Anniversary

Posted by Zubier Abdullah on 22-02-2020

Originally published in Dhaka Tribune in June 2019 (https://www.dhakatribune.com/magazine/arts-letters/2019/06/01/anniversary)

I don’t know if you remember the first time I saw you but I do—I remember it as if it were yesterday, even though years have passed. The years have passed between us like mile markers on a highway but I remember. Yes, I promise my love that it won’t be embarrassing at all. Memory is such a treacherous road—it meanders so much that it is difficult to know where one road leads to. Sorry I digress—I know that you don’t like it when I do but what can I do? Whereas normally I am someone who doesn’t speak all that much, when it comes to the history of you and of us, I am quite a bit of a loquacious person.

You were there outside Kutub Sir’s coaching, ten years ago, almost to the day today when I first saw you. I know it is the hallmark of cheesy love stories and saccharine pop songs but I knew then, knew as surely as the sun rises in the east and sets in the west, that you and I, our lives would be intertwined together. There was no hesitation in me about that—it was as though someone had turned a switch on in the inner recesses of my heart and your name shed light on the dusty void that was my soul. It is a wonder to me how little we know about how and why we become attracted to each other, isn’t it?

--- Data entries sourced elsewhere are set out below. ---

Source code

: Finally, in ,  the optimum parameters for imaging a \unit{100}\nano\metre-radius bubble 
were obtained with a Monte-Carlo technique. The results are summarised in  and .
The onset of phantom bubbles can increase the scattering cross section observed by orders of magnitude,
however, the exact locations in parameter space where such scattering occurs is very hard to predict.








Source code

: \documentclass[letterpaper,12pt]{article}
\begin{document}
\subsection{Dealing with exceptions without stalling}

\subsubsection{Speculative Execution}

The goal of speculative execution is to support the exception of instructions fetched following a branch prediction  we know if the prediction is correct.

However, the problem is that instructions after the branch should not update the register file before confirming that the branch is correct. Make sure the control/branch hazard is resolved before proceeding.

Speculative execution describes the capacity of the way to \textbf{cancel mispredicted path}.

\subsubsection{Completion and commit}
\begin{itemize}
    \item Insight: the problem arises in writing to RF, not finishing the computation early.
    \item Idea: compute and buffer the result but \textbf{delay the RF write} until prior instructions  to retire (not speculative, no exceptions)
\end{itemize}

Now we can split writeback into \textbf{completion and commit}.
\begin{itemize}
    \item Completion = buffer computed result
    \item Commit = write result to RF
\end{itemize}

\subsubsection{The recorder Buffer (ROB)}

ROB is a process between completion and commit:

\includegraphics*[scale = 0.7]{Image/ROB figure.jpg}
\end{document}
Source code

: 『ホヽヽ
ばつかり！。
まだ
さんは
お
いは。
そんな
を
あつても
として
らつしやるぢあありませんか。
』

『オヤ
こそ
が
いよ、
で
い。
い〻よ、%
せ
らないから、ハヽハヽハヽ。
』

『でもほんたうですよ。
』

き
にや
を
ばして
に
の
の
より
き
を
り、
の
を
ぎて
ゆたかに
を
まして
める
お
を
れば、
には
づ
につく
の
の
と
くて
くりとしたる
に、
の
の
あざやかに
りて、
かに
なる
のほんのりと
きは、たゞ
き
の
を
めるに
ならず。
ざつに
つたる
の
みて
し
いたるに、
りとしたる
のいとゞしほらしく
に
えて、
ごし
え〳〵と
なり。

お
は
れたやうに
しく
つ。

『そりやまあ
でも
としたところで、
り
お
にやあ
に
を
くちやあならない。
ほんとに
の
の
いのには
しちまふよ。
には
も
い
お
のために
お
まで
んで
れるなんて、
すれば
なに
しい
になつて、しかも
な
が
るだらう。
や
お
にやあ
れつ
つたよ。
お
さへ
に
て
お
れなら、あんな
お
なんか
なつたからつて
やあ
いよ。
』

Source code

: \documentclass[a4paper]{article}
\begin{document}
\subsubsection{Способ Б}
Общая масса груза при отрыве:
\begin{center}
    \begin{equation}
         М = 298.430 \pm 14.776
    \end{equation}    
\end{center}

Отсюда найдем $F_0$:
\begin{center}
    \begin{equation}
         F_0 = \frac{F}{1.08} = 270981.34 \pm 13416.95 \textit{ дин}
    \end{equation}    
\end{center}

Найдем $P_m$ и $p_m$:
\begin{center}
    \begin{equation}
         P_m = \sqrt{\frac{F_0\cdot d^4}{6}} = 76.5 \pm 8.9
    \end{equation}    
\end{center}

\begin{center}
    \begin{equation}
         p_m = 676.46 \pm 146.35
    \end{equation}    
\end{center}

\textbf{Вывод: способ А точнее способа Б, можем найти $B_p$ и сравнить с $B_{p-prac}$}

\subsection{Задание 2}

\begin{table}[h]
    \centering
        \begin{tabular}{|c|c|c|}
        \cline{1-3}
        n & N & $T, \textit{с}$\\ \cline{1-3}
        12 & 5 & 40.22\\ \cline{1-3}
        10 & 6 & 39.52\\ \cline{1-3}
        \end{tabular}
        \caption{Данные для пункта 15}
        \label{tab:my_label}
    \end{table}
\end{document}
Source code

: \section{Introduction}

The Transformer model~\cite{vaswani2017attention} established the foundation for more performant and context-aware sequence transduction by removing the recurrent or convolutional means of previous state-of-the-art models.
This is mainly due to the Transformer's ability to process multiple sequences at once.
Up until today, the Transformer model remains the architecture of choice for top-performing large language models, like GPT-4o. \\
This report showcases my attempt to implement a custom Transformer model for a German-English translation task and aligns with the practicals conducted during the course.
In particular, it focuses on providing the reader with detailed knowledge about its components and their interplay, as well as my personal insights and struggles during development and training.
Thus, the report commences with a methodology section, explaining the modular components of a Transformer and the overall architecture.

It is as though, we people, we humans pretend that we, in the words of the poets, are masters of our fate yet so much of us, so much of what makes you, perfect intractable you, you and me, imperfect and flawed me, who we are, are out of our control. Scream and cry and shout about freedom all we want but in the end our lives are controlled by others—as though we were puppets. Or characters in a story.

It took me the longest time to work up the nerve to speak with you—I will be honest about that. I was smart—probably smarter than so many of the other people who were there at that time. Our peers, your friends, and for me, the people who presented obstacles whenever I wanted to talk with you, were more interested in having fun and enjoying the prime of their lives than I. They wished to love, to make merry and smoke cigarettes and play sports and I could see, from the distance vantage point that I had, that you weren’t of that sort. Perhaps you were like me then? I often, at the time and still do, find myself with my head in the clouds, wondering about the grand scheme of life, trying to figure out the big questions—life, the universe and everything. I even laughed, the weird laugh that sometimes scares other people but you found endearing, when Adams wrote the answer to that was 42. I wondered, while reading it, if you would have found the answer as funny as I did—would the mellifluous tones of your laughter ring through the air like the sound of angel’s wings beating against the sky? I had heard it before but the progenitor of that laugh was always, always someone other than I. And like a trained dog, whenever I would see such a case, I would burn with a hellfire’s fury.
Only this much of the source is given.